Thursday 18 February 2016

Tome Thursday: The Choice


Hello everyone!

I'm back with some more Nicholas Sparks fodder!

Because, you know, after I've read a million or so happily ever after books, or even those with a semi-happily ever after, I tend to get a bit weird and I pick up the old faithful again.

Which, in this case, means Mr. Sparks.

Let's be honest with ourselves, you don't reach for a Nicholas Sparks book because you want to read about true love or sexy beach encounters or even a romance in the stars.

You turn to this particular author when you're suffering from some form of chronic happiness and yo therefore need his stories to a) remind you that love hurts; b) to make sure your heart is never whole again for a period of time; and c) to ensure that you always come back for more, because, really, he's just that good.

Yeah, I'm waxing poetry, and I actually do like the guy. He writes incredibly realistic stories and is an amazing narrator, which only serves to keep me hooked. 

Regardless of the heartache.

So for this round, my choice was ... well, The Choice!


And I'll be honest when I say that I would have probably delayed reading it if not for the fact that the movie adaptation of the book premiered this month and I want to be faithful to my mantra about reading books before seeing movies, so I hunkered down and decided to chew through this.

Oh yes, I knew I was going to do some gnawing over here. I always do.

The story opens with our main male character, Travis, picking up flowers and driving to the hospital to apologize to his wife, but we don't actually know what's happened that he has to apologize for. It could be any number of things, and really, at that point it's unimportant: what's important is that it opens up the next chapters, which are basically Travis reminiscing about the life he's had with his wife so far.

At that point we sort of start switching point of views, as they jump between Travis, and the main female protagonist, Gabby.

Gabby is a pediatrician's assistant and she moved to the small town of Beaufort to be closer to her boyfriend of a number of years, Kevin, and to practice the profession she's chosen. She bought herself a house and a dog, a Collie named Molly, and that's actually how she meets Travis, since she storms over to his place - they're neighbours - and accuses his boxer, Moby, of impregnating her dog. Travis later explains that Moby's been neutered, and checks Molly out since he's the local vet - convenient - and well, Gabby's mortified. But he's a generally easy-going character and he keeps inviting her to paricipate in neighbourly activities over the weekend and such; she goes parasailing with him and his friends, meets his sister Stephanie (who I adored, she was so straightforward and to the point), sits out on deck with him, etc.

And they kiss.

And have dinner together.

And he helps Molly with her puppies and some problems later.

And they sleep together.

And yeah.

Gabby must then decide between Travis and Kevin, and we flashforward to the present again.

Obviously, she chose Travis, and they go married; at this point they have two daughters together, they've built a house on a plot of land Travis bought a long time ago, they made a home together.
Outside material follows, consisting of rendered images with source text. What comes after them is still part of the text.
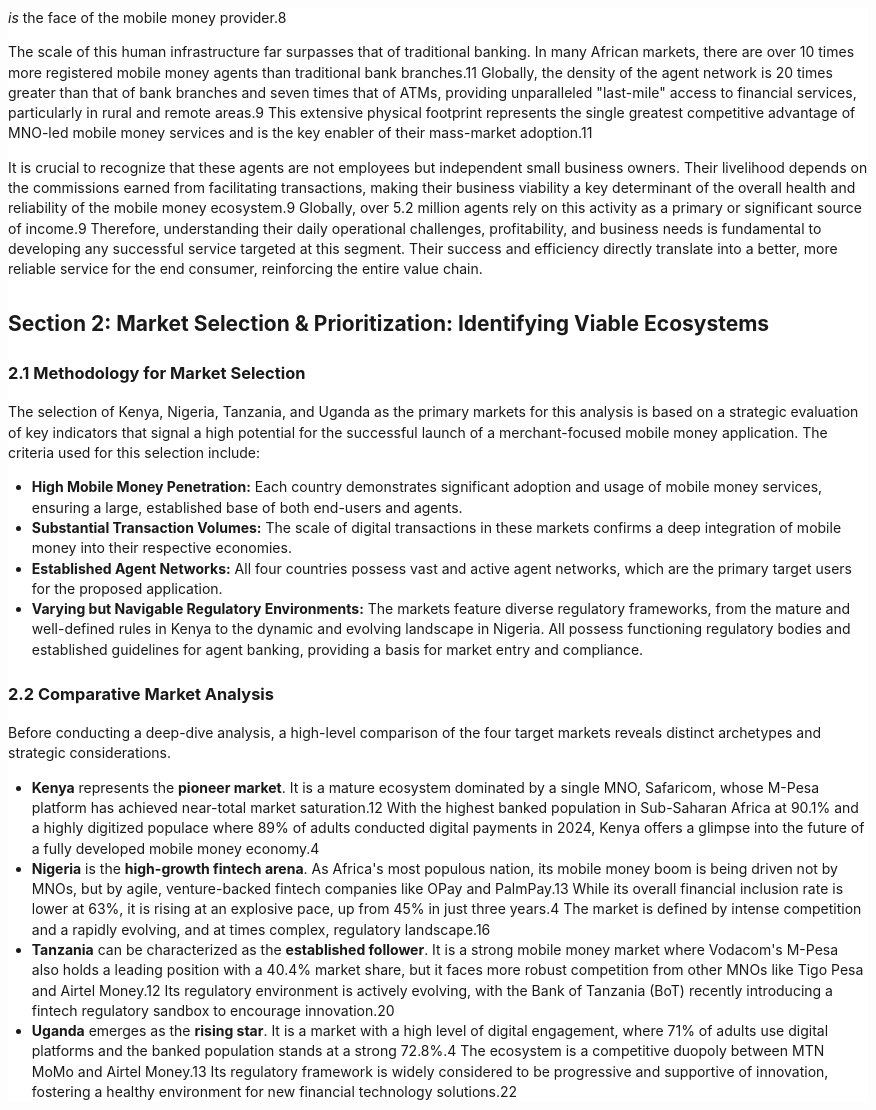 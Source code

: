 _is_ the face of the mobile money provider.8

The scale of this human infrastructure far surpasses that of traditional banking. In many African markets, there are over 10 times more registered mobile money agents than traditional bank branches.11 Globally, the density of the agent network is 20 times greater than that of bank branches and seven times that of ATMs, providing unparalleled "last-mile" access to financial services, particularly in rural and remote areas.9 This extensive physical footprint represents the single greatest competitive advantage of MNO-led mobile money services and is the key enabler of their mass-market adoption.11

It is crucial to recognize that these agents are not employees but independent small business owners. Their livelihood depends on the commissions earned from facilitating transactions, making their business viability a key determinant of the overall health and reliability of the mobile money ecosystem.9 Globally, over 5.2 million agents rely on this activity as a primary or significant source of income.9 Therefore, understanding their daily operational challenges, profitability, and business needs is fundamental to developing any successful service targeted at this segment. Their success and efficiency directly translate into a better, more reliable service for the end consumer, reinforcing the entire value chain.

## **Section 2: Market Selection & Prioritization: Identifying Viable Ecosystems**

### **2.1 Methodology for Market Selection**

The selection of Kenya, Nigeria, Tanzania, and Uganda as the primary markets for this analysis is based on a strategic evaluation of key indicators that signal a high potential for the successful launch of a merchant-focused mobile money application. The criteria used for this selection include:

- **High Mobile Money Penetration:** Each country demonstrates significant adoption and usage of mobile money services, ensuring a large, established base of both end-users and agents.
- **Substantial Transaction Volumes:** The scale of digital transactions in these markets confirms a deep integration of mobile money into their respective economies.
- **Established Agent Networks:** All four countries possess vast and active agent networks, which are the primary target users for the proposed application.
- **Varying but Navigable Regulatory Environments:** The markets feature diverse regulatory frameworks, from the mature and well-defined rules in Kenya to the dynamic and evolving landscape in Nigeria. All possess functioning regulatory bodies and established guidelines for agent banking, providing a basis for market entry and compliance.

### **2.2 Comparative Market Analysis**

Before conducting a deep-dive analysis, a high-level comparison of the four target markets reveals distinct archetypes and strategic considerations.

- **Kenya** represents the **pioneer market**. It is a mature ecosystem dominated by a single MNO, Safaricom, whose M-Pesa platform has achieved near-total market saturation.12 With the highest banked population in Sub-Saharan Africa at 90.1% and a highly digitized populace where 89% of adults conducted digital payments in 2024, Kenya offers a glimpse into the future of a fully developed mobile money economy.4
- **Nigeria** is the **high-growth fintech arena**. As Africa's most populous nation, its mobile money boom is being driven not by MNOs, but by agile, venture-backed fintech companies like OPay and PalmPay.13 While its overall financial inclusion rate is lower at 63%, it is rising at an explosive pace, up from 45% in just three years.4 The market is defined by intense competition and a rapidly evolving, and at times complex, regulatory landscape.16
- **Tanzania** can be characterized as the **established follower**. It is a strong mobile money market where Vodacom's M-Pesa also holds a leading position with a 40.4% market share, but it faces more robust competition from other MNOs like Tigo Pesa and Airtel Money.12 Its regulatory environment is actively evolving, with the Bank of Tanzania (BoT) recently introducing a fintech regulatory sandbox to encourage innovation.20
- **Uganda** emerges as the **rising star**. It is a market with a high level of digital engagement, where 71% of adults use digital platforms and the banked population stands at a strong 72.8%.4 The ecosystem is a competitive duopoly between MTN MoMo and Airtel Money.13 Its regulatory framework is widely considered to be progressive and supportive of innovation, fostering a healthy environment for new financial technology solutions.22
And still, we don't know why he's apologizing for, although now we learn he's carrying a document with him that a lawyer drafted.

Oh no.

Divorce, you're thinking? Maybe he cheated on her? Maybe the marriage fizzled out?

Only, we have another memory to go through.
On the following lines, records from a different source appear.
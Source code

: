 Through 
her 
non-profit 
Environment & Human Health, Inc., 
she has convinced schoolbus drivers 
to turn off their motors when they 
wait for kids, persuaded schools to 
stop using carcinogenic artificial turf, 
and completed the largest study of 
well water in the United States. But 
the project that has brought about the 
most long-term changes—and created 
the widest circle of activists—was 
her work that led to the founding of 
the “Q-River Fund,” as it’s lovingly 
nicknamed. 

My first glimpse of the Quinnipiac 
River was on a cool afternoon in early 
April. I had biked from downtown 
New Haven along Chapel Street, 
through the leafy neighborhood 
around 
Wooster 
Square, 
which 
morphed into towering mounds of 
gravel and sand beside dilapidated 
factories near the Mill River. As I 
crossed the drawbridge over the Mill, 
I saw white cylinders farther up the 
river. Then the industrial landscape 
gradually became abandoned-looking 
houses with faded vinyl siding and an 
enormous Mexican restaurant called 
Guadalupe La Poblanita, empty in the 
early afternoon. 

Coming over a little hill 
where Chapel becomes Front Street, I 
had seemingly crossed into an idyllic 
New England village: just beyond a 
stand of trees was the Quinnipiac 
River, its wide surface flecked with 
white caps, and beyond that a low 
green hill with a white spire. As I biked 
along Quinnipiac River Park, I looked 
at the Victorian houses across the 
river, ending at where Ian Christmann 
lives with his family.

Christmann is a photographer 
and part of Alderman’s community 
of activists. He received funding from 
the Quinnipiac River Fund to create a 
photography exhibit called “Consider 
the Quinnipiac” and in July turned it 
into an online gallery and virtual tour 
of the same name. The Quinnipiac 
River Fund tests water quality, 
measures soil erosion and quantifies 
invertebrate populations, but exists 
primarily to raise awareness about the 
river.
Travis and Gabby were in a car accident a couple of months earlier; he's woken up from the coma, but she hasn't.

Cue pindrop.

Of course this isn't the end, either; as Gabby has now been in a coma for three months, Travis needs to make a decision, whether to move her to a nursing home OR - according to her own wish, after learning about a similar situation with a couple which then deteriorated completely after the wife didn't wake up - to turn the machines that keep her alive off, and let her die.

The last thirty or so pages of the book had me biting my nails, bad; but in the end, Travis couldn't go through with Gabby's wish, and moved her to a nursing home.

And then the scene shifts again, to him sitting on deck watching his daughters swing on a tire, and he remembers something else ... a call he got from the nursing home that his wife was awake.

Yes, at the end of the book, Gabby's back with her family again, and slowly getting better, and life continues for them all, happily.

My heart literally stopped for a moment after that sentence 'She's awake', because I realized then what the book was actually all about; I first thought it was a choice between Travis and Kevin, and then a choice between living it safe or taking a risk, then a silly choice about not taking an umbrella, or the choice of divorce, yes or not ... but then when I read about Gabby's wish, and the choice Travis had to make, coupled with the fact that she WOKE UP LATER ...

If he had pulled the plug, he would have killed her. The end. No going back from there.

Yeah, I sniffled over this one. I'm not going to lie.

I have a feeling the movie's going to be heartbreaking, too.